Boeken / Fictie

Perfecte controle en heerlijke spontaniteit

recensie: Maartje Wortel - Er moet iets gebeuren
windmolens

Maartje Wortel weet op zo’n manier los, droog en experimenteel over melancholie te schrijven dat elk verhaal razendsnel wegleest en tegelijkertijd raakt.

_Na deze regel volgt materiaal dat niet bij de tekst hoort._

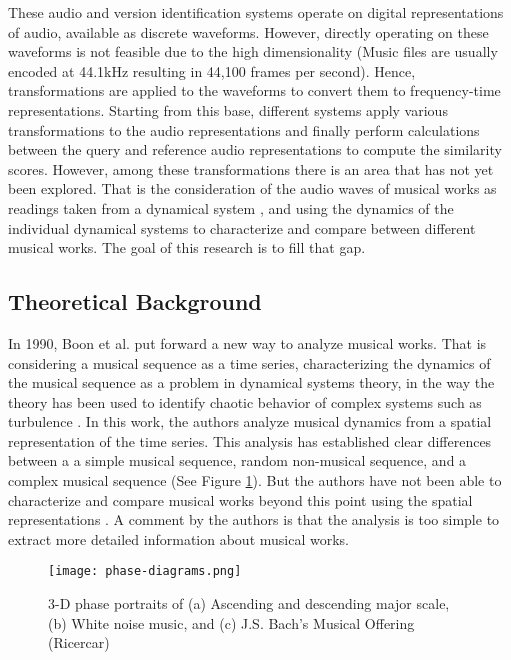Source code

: \documentclass[../main.tex]{subfiles}
\begin{document}
\par
These audio and version identification systems operate on digital representations of audio, available as discrete waveforms. However, directly operating on these waveforms is not feasible due to the high dimensionality (Music files are usually encoded at 44.1kHz resulting in 44,100 frames per second). Hence, transformations are applied to the waveforms to convert them to frequency-time representations. Starting from this base, different systems apply various transformations to the audio representations  and finally perform calculations between the query and reference audio representations to compute the similarity scores. However, among these transformations there is an area that has not yet been explored. That is the consideration of the audio waves of musical works as readings taken from a dynamical system \cite{complex_dynamics}, and using the dynamics of the individual dynamical systems to characterize and compare between different musical works. The goal of this research is to fill that gap.




\subsection{Theoretical Background}

\par
In 1990, Boon et al. put forward a new way to analyze musical works. That is considering a musical sequence as a time series, characterizing the dynamics of the musical sequence as a problem in dynamical systems theory, in the way the theory has been used to identify chaotic behavior of complex systems such as turbulence \cite{complex_dynamics}. In this work, the authors analyze musical dynamics from a spatial representation of the time series. This analysis has established clear differences between a a simple musical sequence, random non-musical sequence, and a complex musical sequence (See Figure \ref{fig:phase-diagrams}). But the authors have not been able to characterize and compare musical works beyond this point using the spatial representations \cite{boonDynamicalSystemsTheory1995}. A comment by the authors is that the analysis is too simple to extract more detailed information about musical works.

\begin{figure}[h]
    \centering
    \texttt{[image: phase-diagrams.png]}
    \caption{3-D phase portraits of (a) Ascending and descending major scale, (b) White noise music, and (c) J.S. Bach's Musical Offering (Ricercar)}
    \label{fig:phase-diagrams}
\end{figure}
\end{document}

Met Er moet iets gebeuren keert Wortel, na twee romans, terug naar haar liefde voor het korte verhaal. Het verschil tussen de verhalen zit vooral in de stijl, inhoudelijk draaien ze bijna allemaal om de thema’s verlies en melancholie. Vooral de dood van kinderen blijft terugkomen. Toch zijn verhalen luchtig te noemen. Zitten ze vol humor. En dat is precies de kracht van Wortel.

Verraderlijke eenvoud

De schrijfster weet magistraal de illusie in stand te houden dat het leven in simpele zinnen te vangen is. Neem ‘Als de dingen beginnen te draaien’,  waarin een vader in een inrichting zit en de moeder de kinderen hier plichtmatig naartoe brengt. Onderweg komen ze langs een reeks stilstaande windmolens:

Het leek nooit hard genoeg te waaien. Mijn moeder zei over die molens: Je hebt dingen die voor niets bestaan. Mijn broertje en ik wisten dat ze daarmee niet de windmolens maar mijn vader bedoelde.

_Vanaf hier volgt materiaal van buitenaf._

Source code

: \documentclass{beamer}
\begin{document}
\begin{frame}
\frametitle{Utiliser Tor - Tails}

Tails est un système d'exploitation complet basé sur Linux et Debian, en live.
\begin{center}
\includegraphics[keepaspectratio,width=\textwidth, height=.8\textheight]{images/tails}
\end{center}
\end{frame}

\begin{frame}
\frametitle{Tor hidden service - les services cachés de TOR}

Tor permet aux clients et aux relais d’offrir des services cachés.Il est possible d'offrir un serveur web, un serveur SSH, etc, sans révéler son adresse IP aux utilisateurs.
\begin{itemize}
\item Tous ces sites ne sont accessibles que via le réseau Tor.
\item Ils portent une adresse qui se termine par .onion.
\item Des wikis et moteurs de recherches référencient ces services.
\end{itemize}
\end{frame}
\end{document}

Een tweede blik op de titel van het verhaal bewijst dat de eenvoud die Wortel toepast prachtig dubbelzinnig is. Diezelfde eenvoud laat in ‘Daar is de hond’, waarin een stel op steeds vreemdere wijze omgaat met het verlies van hun hond, juist zien in hoeverre Wortel de touwtjes van haar stukken strak in handen heeft. De opbouw is perfect, de lezer wordt op het verkeerde been gezet en uiteindelijk lopen de rillingen over je rug.

Arrogant, maar het werkt

Maartje Wortel was altijd al in staat om met korte, doelgerichte zinnen complexe personages tot leven te roepen. In deze bundel durft ze iets van die regie los te laten door te experimenteren met losse gedachtestromen. ‘Schrijver II’, het langste en meest opvallende verhaal, is hier het beste voorbeeld van. In dit semi-autobiografische stuk over een oude liefde krijgen gedachtestromen ogenschijnlijk de vrije loop. Door het verhaal heen geweven staan fragmenten die ingaan op de verhoudingen tussen schrijver en lezer, schrijver en de tekst en schrijver en de persoon (Maartje Wortel dus).

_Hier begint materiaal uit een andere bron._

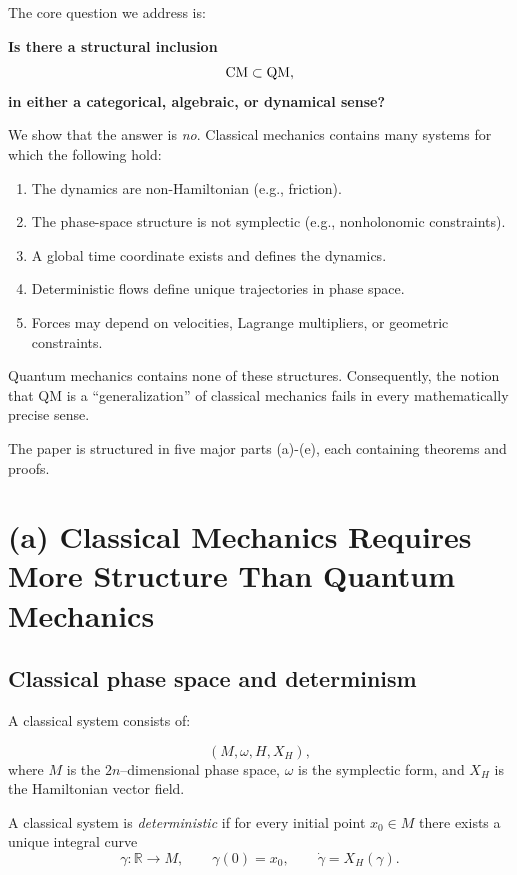 \documentclass[12pt]{article}
\begin{document}
The core question we address is:

\medskip
\noindent\textbf{Is there a structural inclusion}
\[
  {\rm CM} \subset {\rm QM},
\]
\noindent\textbf{in either a categorical, algebraic, or dynamical sense?}

We show that the answer is \emph{no}.  
Classical mechanics contains many systems for which the following hold:

\begin{enumerate}
\item The dynamics are non-Hamiltonian (e.g., friction).
\item The phase-space structure is not symplectic (e.g., nonholonomic constraints).
\item A global time coordinate exists and defines the dynamics.
\item Deterministic flows define unique trajectories in phase space.
\item Forces may depend on velocities, Lagrange multipliers, or geometric constraints.
\end{enumerate}

Quantum mechanics contains none of these structures.  
Consequently, the notion that QM is a ``generalization'' of classical mechanics fails in every mathematically precise sense.

The paper is structured in five major parts (a)-(e), each containing theorems and proofs.


\section{(a) Classical Mechanics Requires More Structure Than Quantum Mechanics}
\subsection{Classical phase space and determinism}

A classical system consists of:

\[
(M, \omega, H, X_H),
\]
where $M$ is the $2n$--dimensional phase space, $\omega$ is the symplectic form, and $X_H$ is the Hamiltonian vector field.

\begin{definition}
A classical system is \emph{deterministic} if for every initial point $x_0\in M$ there exists a unique integral curve
\[
\gamma: \mathbb{R}\to M,\qquad \gamma(0)=x_0,\qquad \dot\gamma=X_H(\gamma).
\]
\end{definition}
\end{document}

Goed, het gaat in dit verhaal veel over Wortel zelf. De stijl is intiem, onsamenhangend en misschien ook wel arrogant. Soms vliegt ze hiermee uit de bocht. Zo zegt ze over zichzelf: ‘Ik laat de mensen zien wat ze denken wanneer ze kunnen denken wat ze willen.’ Iets te clichématig. Maar voor het grootste gedeelte werkt Wortels stijl heel goed. ‘Schrijver II’ springt alle kanten op en gaat bijna te snel om bij te houden. Vooral omdat de indringende stijl erom vraagt alsmaar door te lezen.

Ze heeft lef

De grote afwisseling in stijlen (ze wisselt ook vrij tussen de ik-, jij-, wij-vorm) laat Wortels diversiteit zien. En vooral haar lef om te experimenteren. Ze schrijft onder perfecte controle en is tegelijkertijd spontaan. Alsof al die kleine zinnen die plots verbazen, het perspectief doen kantelen, per ongeluk in een verhaal terechtkomen. Dat haar dit keer op keer weer lukt bewijst gelukkig het tegendeel.